The highway's environmental analysis, meanwhile, didn't take into account how much demand for water might be induced as car-dependent suburbs sprout up along its length. That's why the Center for Biological Diversity has deemed it a "dead pool highway," a play on the technical term that describes the point at which a reservoir has been so drastically depleted that it can no longer flow downstream.

"It's a highway predicated on a really unsustainable influx of population growth," added McSpadden. "There just isn't enough water to sustain those people."

Destroyed landscapes, destroyed communities

As Arizona plans roads for millions of new residents, the people who already live there aren't all that happy about the highway — or its effect on the wildlife species that are a deep part of their culture.
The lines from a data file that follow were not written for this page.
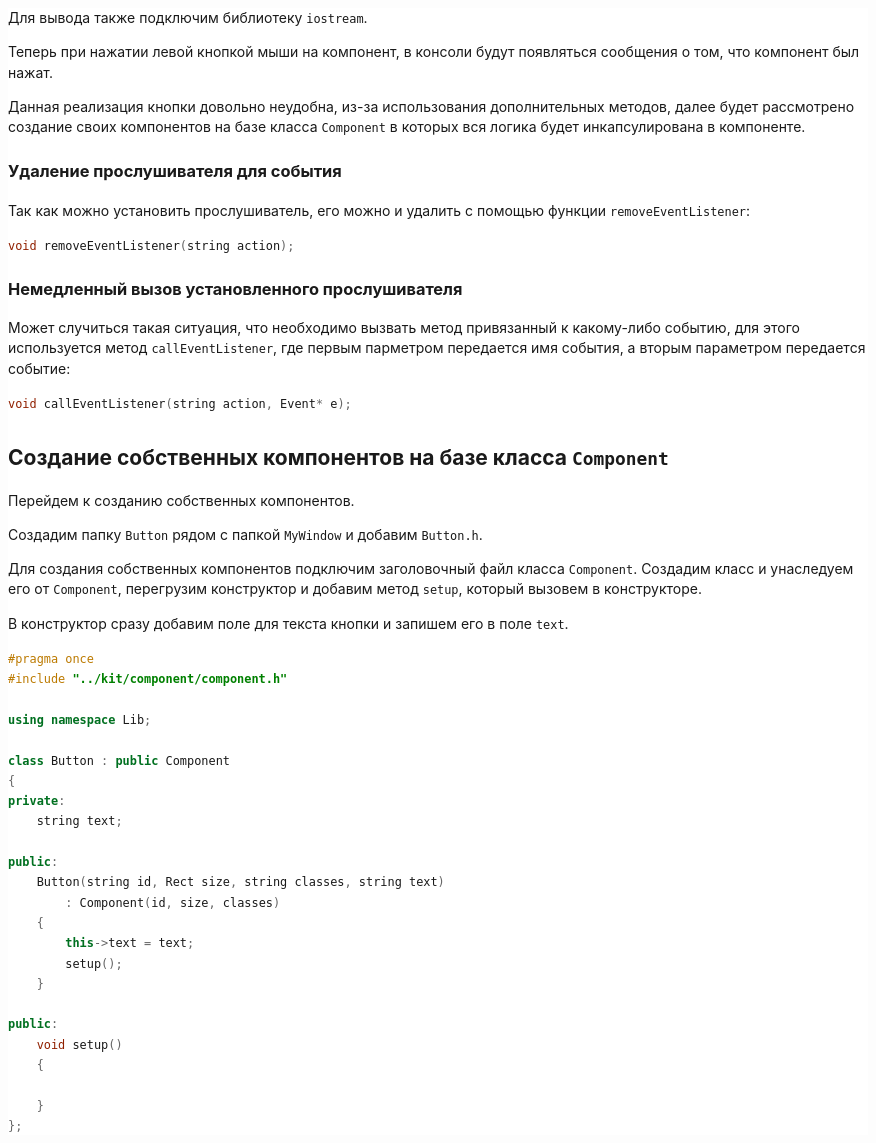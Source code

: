Для вывода также подключим библиотеку `iostream`.

Теперь при нажатии левой кнопкой мыши на компонент, в консоли будут появляться сообщения о том, что компонент был нажат.

Данная реализация кнопки довольно неудобна, из-за использования дополнительных методов, далее будет рассмотрено создание своих компонентов на базе класса `Component` в которых вся логика будет инкапсулирована в компоненте.

### Удаление прослушивателя для события

Так как можно установить прослушиватель, его можно и удалить с помощью функции `removeEventListener`:

```cpp
void removeEventListener(string action);
```

### Немедленный вызов установленного прослушивателя

Может случиться такая ситуация, что необходимо вызвать метод привязанный к какому-либо событию, для этого используется метод `callEventListener`, где первым парметром передается имя события, а вторым параметром передается событие:

```cpp
void callEventListener(string action, Event* e);
```


## Создание собственных компонентов на базе класса `Component`

Перейдем к созданию собственных компонентов.

Создадим папку `Button` рядом с папкой `MyWindow` и добавим `Button.h`.

Для создания собственных компонентов подключим заголовочный файл класса `Component`. Создадим класс и унаследуем его от `Component`, перегрузим конструктор и добавим метод `setup`, который вызовем в конструкторе.

В конструктор сразу добавим поле для текста кнопки и запишем его в поле `text`.

```cpp
#pragma once
#include "../kit/component/component.h"

using namespace Lib;

class Button : public Component
{
private:
    string text;

public:
    Button(string id, Rect size, string classes, string text)
    	: Component(id, size, classes)
    {
        this->text = text;
        setup();
    }
	
public:
    void setup()
    {

    }
};
```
A saguaro cactus, with hiker for scale.Photo: Brittanica

McSpadden explains that the pygmy owl isn't just beloved by Tucsonians because it's adorable. It's also instrumental to maintaining ecological balance in the Sonoran desert parks, which double as treasured urban green spaces for locals and a space of deep connection to their cultures. Far from hikes alone, he says the cacti forests are the backdrop for family barbecues and quinceñera photoshoots; members of the Tohono O'odham Nation still harvest saguaro fruits from their stems, and many of their ancestors' 8,000 year old remains are still interred along the Brawley Wash.

While other parts of the country wield wildlife as weapons against human-scaled development (and in favor of sprawl), many Arizonans have recognized that choosing habitat over highways carries deep benefits for humans, too — and not just for the pygmy owl. Advocates say the the desert tortoise, the mountain lion, the desert bighorn, the Pima Pineapple cactus and the Tumamoc globeberry could all have their populations slashed if I-11 moves forward.
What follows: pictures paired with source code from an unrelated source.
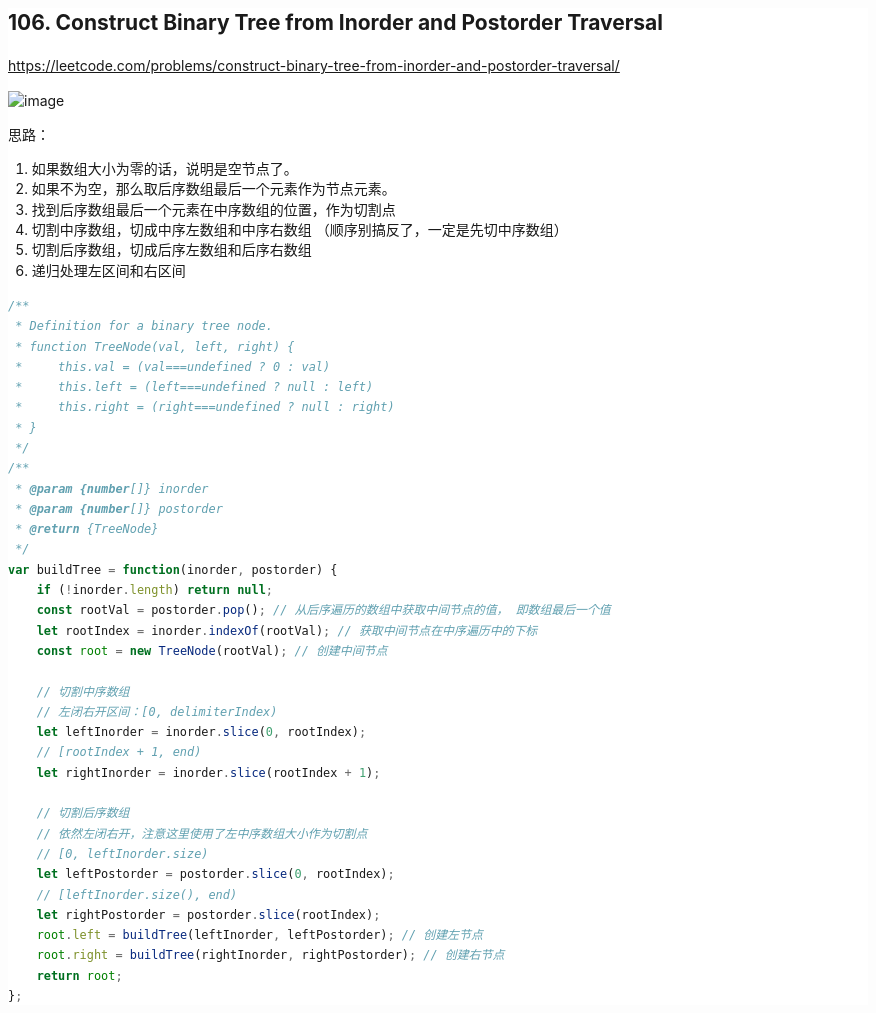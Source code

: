 ## 106. Construct Binary Tree from Inorder and Postorder Traversal

https://leetcode.com/problems/construct-binary-tree-from-inorder-and-postorder-traversal/

<img width="1292" height="786" alt="image" src="https://github.com/user-attachments/assets/f10c3e05-84f6-4dac-8bc1-6ffce16a405a" />

思路：
1. 如果数组大小为零的话，说明是空节点了。
2. 如果不为空，那么取后序数组最后一个元素作为节点元素。
3. 找到后序数组最后一个元素在中序数组的位置，作为切割点
4. 切割中序数组，切成中序左数组和中序右数组 （顺序别搞反了，一定是先切中序数组）
5. 切割后序数组，切成后序左数组和后序右数组
6. 递归处理左区间和右区间

```javascript
/**
 * Definition for a binary tree node.
 * function TreeNode(val, left, right) {
 *     this.val = (val===undefined ? 0 : val)
 *     this.left = (left===undefined ? null : left)
 *     this.right = (right===undefined ? null : right)
 * }
 */
/**
 * @param {number[]} inorder
 * @param {number[]} postorder
 * @return {TreeNode}
 */
var buildTree = function(inorder, postorder) {
    if (!inorder.length) return null;
    const rootVal = postorder.pop(); // 从后序遍历的数组中获取中间节点的值， 即数组最后一个值
    let rootIndex = inorder.indexOf(rootVal); // 获取中间节点在中序遍历中的下标
    const root = new TreeNode(rootVal); // 创建中间节点

    // 切割中序数组
    // 左闭右开区间：[0, delimiterIndex)
    let leftInorder = inorder.slice(0, rootIndex);
    // [rootIndex + 1, end)
    let rightInorder = inorder.slice(rootIndex + 1);

    // 切割后序数组
    // 依然左闭右开，注意这里使用了左中序数组大小作为切割点
    // [0, leftInorder.size)
    let leftPostorder = postorder.slice(0, rootIndex);
    // [leftInorder.size(), end)
    let rightPostorder = postorder.slice(rootIndex);
    root.left = buildTree(leftInorder, leftPostorder); // 创建左节点
    root.right = buildTree(rightInorder, rightPostorder); // 创建右节点
    return root;
};
```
"[When they held public hearings on the draft EIS], the environmentalists came out, but so did the local community groups, the historic preservationists groups, and a very strong and very vocal segment of the Hispanic community in Tucson," McSpadden adds. "Everyone was sort of on the same page that this definitely shouldn't go through the valley west of Tucson, and everyone raised environmental concerns [in their objections]."

Going through human habitat, though, isn't a good option either. While it may be possible to route the highway to the east of the parks by simply combining the Tucson stretch of I-11 with the stretch of I-10 that already carves through the city, that could mean deepening a divide that already cleaves many Hispanic communities in two — especially if officials elect to widen the road without tunneling it underground.
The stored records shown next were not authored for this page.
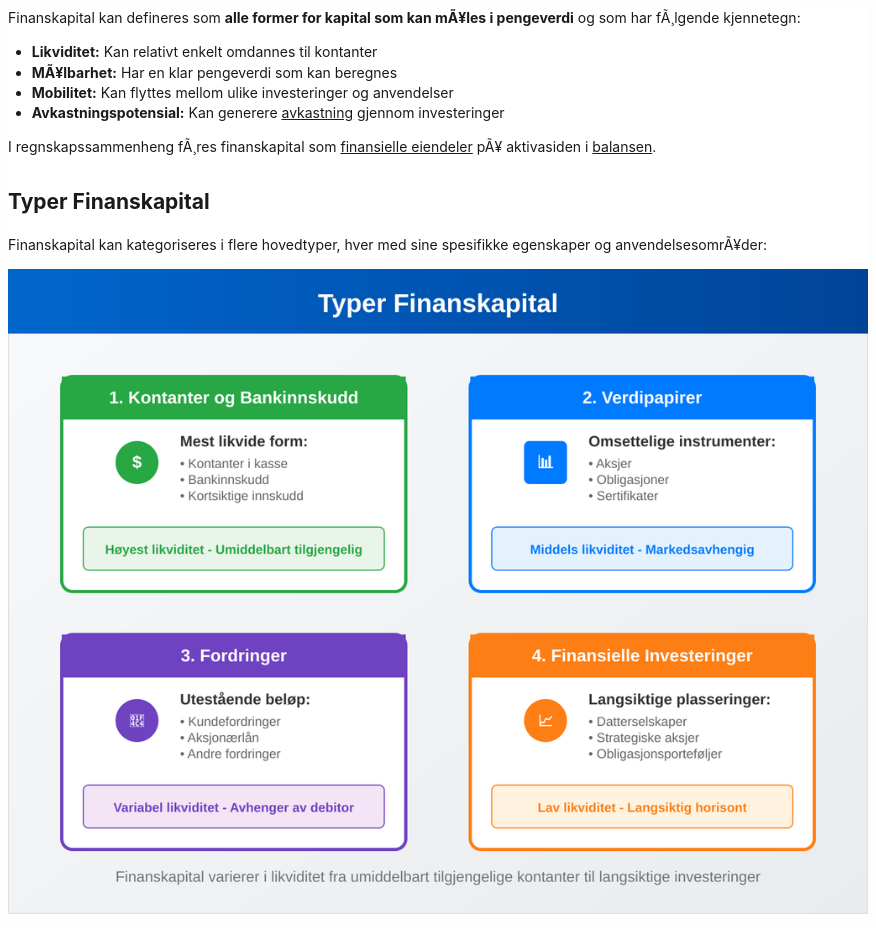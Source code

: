 Finanskapital kan defineres som **alle former for kapital som kan mÃ¥les i pengeverdi** og som har fÃ¸lgende kjennetegn:

* **Likviditet:** Kan relativt enkelt omdannes til kontanter
* **MÃ¥lbarhet:** Har en klar pengeverdi som kan beregnes
* **Mobilitet:** Kan flyttes mellom ulike investeringer og anvendelser
* **Avkastningspotensial:** Kan generere [avkastning](/blogs/regnskap/hva-er-avkastning "Hva er Avkastning? Komplett Guide til Investeringsavkastning og Beregning") gjennom investeringer

I regnskapssammenheng fÃ¸res finanskapital som [finansielle eiendeler](/blogs/regnskap/hva-er-aktiva "Hva er Aktiva? En Komplett Guide til Eiendeler i Regnskap") pÃ¥ aktivasiden i [balansen](/blogs/regnskap/hva-er-balanse "Hva er Balanse? Komplett Guide til Balanseregnskap").

## Typer Finanskapital

Finanskapital kan kategoriseres i flere hovedtyper, hver med sine spesifikke egenskaper og anvendelsesomrÃ¥der:

![Typer finanskapital](finanskapital-typer.svg)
"Alternatives for colocation — adding an upper deck to the existing freeway or expanding the existing right of way through the use of the present access roads — are unacceptable," wrote Tucson Historic Preservation Society CEO Deion Clinco, in a letter obtained by Streetsblog. "The negative impact and extreme adverse effect on historic resources and minority neighborhoods would be enormous and destroy communities in perpetuity."

21st century solutions

For McSpadden's part, he hopes that Arizona won't have to choose between sacrificing the cactus ferruginous pygmy owl and the human communities that cherish it.

Instead, he's urging the Copper state to confront its transportation challenges without building a brand new mega-highway — by expanding transit services, bike lanes, and pedestrian infrastructure within mega-metros that already exist, rather than exhausting those funds for water-draining, suburb-spawning highways. That might be the only way to deliver real environmental justice for owl and human alike.

"If there's going to be new transportation infrastructure in Arizona, it shouldn't be this lazy 1960s solution to our 21st century problems," McSpadden adds. "We're going to be facing really big issues in our state with drought and climate change and heat waves and the growing population — how do we get through all of that, and still protect the things that are most dear to Arizonans and, indeed, to people around the world? ... I just hope it's a failed project through and through."